30 Core Concepts Every AI Engineer Must Know

Before We Start

If you’re starting as an AI engineer now, you’ll find your screen full of new terms:

“We use RAG to enhance LLM, store via Embedding in vector database, use MCP for tool calling, combine with Few-shot Prompting to optimize output…”

Sounds like alien language.

But these concepts aren’t actually hard. What’s hard is lacking a good organizational structure to understand their relationships.

This article is a knowledge map to help you build a complete AI engineering knowledge framework.

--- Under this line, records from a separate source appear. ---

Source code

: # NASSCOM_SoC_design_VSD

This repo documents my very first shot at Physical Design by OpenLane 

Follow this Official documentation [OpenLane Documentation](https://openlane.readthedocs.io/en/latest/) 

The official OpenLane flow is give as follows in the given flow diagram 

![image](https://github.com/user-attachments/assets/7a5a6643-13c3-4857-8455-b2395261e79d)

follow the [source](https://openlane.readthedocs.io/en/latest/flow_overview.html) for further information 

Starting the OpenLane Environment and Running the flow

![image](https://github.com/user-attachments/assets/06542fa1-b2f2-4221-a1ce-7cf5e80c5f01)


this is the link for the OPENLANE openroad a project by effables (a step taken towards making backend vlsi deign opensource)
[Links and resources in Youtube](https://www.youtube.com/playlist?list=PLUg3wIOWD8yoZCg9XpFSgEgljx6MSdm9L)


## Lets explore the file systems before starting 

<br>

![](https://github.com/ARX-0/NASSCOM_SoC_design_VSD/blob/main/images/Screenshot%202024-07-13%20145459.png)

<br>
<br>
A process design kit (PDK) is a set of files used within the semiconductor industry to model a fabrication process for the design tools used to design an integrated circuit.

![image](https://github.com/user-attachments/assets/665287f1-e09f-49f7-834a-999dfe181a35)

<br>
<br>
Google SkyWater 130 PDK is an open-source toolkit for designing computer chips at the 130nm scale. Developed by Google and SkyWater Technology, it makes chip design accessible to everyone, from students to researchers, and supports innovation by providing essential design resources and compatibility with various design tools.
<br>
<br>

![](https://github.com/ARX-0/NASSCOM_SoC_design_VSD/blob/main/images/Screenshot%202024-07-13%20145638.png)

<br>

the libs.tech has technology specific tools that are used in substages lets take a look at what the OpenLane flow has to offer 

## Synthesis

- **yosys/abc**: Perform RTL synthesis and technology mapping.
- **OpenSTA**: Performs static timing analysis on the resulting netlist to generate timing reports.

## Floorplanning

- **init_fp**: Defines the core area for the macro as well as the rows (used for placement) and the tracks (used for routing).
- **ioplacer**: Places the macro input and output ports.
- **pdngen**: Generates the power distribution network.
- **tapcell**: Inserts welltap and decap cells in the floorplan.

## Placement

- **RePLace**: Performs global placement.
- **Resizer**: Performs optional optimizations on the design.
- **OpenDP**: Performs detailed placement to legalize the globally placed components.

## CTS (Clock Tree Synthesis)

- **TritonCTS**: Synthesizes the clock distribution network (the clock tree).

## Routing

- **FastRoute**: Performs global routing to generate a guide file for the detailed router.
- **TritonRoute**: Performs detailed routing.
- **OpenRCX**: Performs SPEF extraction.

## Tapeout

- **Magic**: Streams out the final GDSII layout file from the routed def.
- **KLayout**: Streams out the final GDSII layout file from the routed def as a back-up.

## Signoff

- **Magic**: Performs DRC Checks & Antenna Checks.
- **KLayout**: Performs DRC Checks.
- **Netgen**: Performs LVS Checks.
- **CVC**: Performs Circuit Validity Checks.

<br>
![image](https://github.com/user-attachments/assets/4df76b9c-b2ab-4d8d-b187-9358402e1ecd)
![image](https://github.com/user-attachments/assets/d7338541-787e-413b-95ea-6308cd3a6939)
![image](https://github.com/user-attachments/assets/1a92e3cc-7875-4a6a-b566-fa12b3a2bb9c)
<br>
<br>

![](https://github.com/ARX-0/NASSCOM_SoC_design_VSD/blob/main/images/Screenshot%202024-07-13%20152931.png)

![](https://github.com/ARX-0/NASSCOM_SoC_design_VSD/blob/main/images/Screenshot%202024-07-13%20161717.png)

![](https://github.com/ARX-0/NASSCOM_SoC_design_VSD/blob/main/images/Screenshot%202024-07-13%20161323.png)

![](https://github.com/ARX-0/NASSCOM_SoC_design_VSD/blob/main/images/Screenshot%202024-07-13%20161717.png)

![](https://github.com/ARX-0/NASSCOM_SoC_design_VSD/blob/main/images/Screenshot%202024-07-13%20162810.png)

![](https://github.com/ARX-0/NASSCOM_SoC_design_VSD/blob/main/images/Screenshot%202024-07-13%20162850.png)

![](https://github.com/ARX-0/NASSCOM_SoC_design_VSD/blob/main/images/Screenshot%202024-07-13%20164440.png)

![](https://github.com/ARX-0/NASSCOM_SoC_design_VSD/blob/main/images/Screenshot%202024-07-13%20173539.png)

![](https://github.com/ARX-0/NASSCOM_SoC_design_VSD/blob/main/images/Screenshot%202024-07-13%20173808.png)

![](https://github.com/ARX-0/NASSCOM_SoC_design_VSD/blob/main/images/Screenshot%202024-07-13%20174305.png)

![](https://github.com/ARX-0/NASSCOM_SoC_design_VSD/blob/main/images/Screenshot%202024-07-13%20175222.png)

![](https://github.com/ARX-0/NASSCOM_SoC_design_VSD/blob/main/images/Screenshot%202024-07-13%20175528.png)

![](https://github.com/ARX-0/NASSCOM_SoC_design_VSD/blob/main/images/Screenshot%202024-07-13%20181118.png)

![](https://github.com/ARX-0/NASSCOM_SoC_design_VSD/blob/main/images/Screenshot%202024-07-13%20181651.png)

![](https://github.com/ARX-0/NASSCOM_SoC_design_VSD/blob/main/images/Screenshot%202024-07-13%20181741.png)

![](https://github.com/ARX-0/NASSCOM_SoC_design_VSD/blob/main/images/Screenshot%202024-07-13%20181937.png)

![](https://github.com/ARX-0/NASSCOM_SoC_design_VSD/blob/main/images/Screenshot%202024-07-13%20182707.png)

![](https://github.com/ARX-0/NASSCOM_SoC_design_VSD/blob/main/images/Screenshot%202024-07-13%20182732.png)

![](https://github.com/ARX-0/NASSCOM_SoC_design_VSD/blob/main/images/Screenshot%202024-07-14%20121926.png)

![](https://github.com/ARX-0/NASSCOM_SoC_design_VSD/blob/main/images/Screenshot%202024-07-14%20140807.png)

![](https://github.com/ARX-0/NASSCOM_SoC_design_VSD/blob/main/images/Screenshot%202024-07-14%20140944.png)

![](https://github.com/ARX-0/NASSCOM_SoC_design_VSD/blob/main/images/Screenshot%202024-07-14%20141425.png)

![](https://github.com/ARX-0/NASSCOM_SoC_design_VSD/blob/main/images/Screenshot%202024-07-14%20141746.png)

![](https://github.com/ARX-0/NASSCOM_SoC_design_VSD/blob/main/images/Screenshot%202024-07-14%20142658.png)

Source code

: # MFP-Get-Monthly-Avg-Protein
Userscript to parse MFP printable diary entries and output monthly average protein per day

Layer 1: Foundational Concepts (Must Know)

1. Token

Definition: The smallest unit of text processing, think of it as “word chunks.”

Examples:

"Hello World" → ["Hello", " World"] (2 tokens)
"你好世界" → ["你好", "世界"] (2 tokens, Chinese typically 1 char = 1 token)

Why Important:

Models charge by token (not by word count)
Models have token limits (e.g., GPT-4 supports 128k tokens)
Optimizing token usage = reducing costs

Tools:

OpenAI Tokenizer: https://platform.openai.com/tokenizer
tiktoken (Python library)

2. Context / Context Window

Definition: The length of content a model can “remember” at once.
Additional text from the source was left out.